From the "Transience Series," by Siddhartha Tawadey

From the "Transience Series," by Siddhartha Tawadey
From the “Transience Series,” by Siddhartha Tawadey

If I were a painter, I would paint it in all its colorless glory, all its stillness. I would use the tiny space of my canvas and make it bigger somehow, draw the lines without boundaries, detail the faces in the abstract so only I could tell yours apart from mine- your face in a secret code that only I could read and understand. I would take the brilliant blues and majestic reds and turn them all gray and black. I’d throw them on the page and keep their true shades hidden– just another one of our secrets. Because I’d always know the color’s there. But only me. Only I get to know.

Or if only I was a writer, I could take a word and give it to him, make it brand new and only his. I would talk about his hands and recount the length of his nails, the redness of his knuckles, how much bigger his were than mine. I could leave out how good they were around the kitchen, chopping mushrooms, slicing onions, picking things off the top shelf, or how good they felt on me. Things I’d like to keep just between us.

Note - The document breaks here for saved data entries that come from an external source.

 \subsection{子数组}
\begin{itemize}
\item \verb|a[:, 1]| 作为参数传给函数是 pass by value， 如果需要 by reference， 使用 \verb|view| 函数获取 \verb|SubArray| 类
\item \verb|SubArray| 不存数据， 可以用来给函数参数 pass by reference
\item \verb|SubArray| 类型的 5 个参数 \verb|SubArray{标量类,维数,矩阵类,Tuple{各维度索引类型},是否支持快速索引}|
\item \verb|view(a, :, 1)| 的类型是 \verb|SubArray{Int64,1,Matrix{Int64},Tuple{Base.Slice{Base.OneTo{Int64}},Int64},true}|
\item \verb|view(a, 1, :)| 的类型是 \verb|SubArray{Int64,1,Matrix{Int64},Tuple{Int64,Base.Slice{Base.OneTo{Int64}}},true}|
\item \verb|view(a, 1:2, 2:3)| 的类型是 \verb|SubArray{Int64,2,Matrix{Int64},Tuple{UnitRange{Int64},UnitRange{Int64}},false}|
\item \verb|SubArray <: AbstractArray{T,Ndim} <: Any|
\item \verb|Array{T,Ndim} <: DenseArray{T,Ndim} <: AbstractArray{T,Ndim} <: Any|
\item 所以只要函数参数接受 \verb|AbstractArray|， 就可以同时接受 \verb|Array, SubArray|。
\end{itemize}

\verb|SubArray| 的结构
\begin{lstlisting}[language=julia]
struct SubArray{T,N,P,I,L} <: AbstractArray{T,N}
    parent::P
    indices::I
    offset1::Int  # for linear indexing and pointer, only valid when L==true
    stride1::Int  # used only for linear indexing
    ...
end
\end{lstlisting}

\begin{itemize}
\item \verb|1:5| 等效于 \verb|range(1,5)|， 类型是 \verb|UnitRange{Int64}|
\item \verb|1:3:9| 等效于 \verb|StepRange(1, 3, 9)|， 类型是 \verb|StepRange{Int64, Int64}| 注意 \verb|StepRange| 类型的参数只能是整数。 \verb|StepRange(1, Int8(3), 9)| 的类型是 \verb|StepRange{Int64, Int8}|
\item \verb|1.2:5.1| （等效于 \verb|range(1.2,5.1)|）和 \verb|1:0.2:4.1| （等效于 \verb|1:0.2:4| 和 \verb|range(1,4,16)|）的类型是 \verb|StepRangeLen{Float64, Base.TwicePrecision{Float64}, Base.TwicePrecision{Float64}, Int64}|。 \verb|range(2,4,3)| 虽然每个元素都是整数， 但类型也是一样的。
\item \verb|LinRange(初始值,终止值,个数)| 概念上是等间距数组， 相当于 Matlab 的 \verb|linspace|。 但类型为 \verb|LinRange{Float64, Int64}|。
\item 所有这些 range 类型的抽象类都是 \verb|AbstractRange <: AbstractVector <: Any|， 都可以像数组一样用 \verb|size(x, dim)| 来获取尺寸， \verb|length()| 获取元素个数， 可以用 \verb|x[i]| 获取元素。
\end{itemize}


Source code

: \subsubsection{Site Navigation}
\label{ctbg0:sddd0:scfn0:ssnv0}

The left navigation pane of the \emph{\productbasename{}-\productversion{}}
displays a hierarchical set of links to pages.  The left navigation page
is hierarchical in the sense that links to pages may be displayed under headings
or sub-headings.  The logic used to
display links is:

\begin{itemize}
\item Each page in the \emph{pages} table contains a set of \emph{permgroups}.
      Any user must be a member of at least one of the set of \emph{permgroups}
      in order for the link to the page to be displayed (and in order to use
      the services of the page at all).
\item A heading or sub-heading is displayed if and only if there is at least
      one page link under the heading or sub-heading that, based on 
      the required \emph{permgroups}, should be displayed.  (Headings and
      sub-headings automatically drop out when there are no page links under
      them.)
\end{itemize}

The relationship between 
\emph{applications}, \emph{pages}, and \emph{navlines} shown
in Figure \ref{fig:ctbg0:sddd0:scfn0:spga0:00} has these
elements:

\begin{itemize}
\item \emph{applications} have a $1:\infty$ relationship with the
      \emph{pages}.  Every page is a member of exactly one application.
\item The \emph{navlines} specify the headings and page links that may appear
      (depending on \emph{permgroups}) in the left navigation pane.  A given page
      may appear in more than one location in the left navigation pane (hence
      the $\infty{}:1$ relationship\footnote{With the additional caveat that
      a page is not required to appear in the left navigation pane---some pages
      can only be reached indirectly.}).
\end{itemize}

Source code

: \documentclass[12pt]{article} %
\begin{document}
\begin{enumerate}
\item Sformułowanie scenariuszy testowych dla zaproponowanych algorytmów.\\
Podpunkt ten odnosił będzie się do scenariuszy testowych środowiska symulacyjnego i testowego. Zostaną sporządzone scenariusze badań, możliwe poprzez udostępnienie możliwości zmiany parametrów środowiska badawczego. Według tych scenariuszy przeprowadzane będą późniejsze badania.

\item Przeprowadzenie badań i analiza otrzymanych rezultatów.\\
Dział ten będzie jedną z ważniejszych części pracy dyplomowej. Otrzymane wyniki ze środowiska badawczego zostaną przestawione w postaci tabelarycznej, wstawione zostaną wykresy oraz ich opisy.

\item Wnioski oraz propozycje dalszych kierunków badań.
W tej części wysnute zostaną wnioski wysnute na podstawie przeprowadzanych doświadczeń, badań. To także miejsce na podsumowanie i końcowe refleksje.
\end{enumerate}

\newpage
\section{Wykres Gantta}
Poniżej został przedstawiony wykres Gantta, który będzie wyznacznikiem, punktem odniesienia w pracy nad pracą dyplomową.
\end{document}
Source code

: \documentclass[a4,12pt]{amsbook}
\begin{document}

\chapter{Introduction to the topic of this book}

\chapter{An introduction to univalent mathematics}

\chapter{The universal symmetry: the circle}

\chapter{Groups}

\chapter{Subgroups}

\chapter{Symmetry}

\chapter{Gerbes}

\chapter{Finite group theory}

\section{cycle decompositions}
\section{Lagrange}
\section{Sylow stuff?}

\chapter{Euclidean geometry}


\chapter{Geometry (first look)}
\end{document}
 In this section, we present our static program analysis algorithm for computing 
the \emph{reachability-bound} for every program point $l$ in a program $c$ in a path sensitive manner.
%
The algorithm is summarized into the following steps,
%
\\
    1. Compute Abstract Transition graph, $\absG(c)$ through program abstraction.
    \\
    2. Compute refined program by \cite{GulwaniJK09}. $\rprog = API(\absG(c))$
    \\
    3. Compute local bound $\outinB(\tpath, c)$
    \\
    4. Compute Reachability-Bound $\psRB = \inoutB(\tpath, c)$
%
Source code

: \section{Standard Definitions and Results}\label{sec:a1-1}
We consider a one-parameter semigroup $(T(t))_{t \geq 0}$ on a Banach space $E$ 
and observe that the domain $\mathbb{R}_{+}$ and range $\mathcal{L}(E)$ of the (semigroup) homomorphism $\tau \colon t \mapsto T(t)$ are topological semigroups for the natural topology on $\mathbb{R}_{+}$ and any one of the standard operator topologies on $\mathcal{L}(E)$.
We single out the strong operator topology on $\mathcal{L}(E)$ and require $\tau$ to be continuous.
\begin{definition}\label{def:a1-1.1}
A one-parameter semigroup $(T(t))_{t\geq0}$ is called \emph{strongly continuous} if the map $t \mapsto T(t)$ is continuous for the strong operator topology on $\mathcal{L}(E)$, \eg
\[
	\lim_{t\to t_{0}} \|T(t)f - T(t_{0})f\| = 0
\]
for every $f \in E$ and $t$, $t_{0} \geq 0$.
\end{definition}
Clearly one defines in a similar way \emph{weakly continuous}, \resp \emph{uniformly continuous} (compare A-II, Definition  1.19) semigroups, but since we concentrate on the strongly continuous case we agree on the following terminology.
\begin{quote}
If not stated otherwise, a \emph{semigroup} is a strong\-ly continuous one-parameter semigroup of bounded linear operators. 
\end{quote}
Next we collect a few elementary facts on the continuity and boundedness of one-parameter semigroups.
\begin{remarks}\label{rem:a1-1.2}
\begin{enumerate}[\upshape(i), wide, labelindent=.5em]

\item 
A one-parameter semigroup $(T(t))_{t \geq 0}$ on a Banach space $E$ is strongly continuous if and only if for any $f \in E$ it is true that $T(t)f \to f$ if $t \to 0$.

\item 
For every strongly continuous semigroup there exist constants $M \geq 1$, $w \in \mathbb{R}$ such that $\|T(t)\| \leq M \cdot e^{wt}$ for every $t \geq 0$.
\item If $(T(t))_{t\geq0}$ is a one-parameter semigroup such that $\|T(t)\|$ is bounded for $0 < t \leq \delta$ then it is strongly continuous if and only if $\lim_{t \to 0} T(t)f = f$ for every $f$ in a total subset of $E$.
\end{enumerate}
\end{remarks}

It’s a shame I’m just a simple photographer- we give everything away. Nothing’s sacred. Nothing’s safe from prying eyes. I’d take his picture and there he would be, sitting, staring hard at me. Me, behind my camera. A small smile crept across his face, looking through the camera and straight through to me, telling everything to everyone. Or in a photo, maybe he’d be laughing, expelling the joyous atmosphere in the room with a cackle and a howl, throwing his head back, closing his eyes and me, laughing as well; you see, my hands are shaking. The picture’s blurry.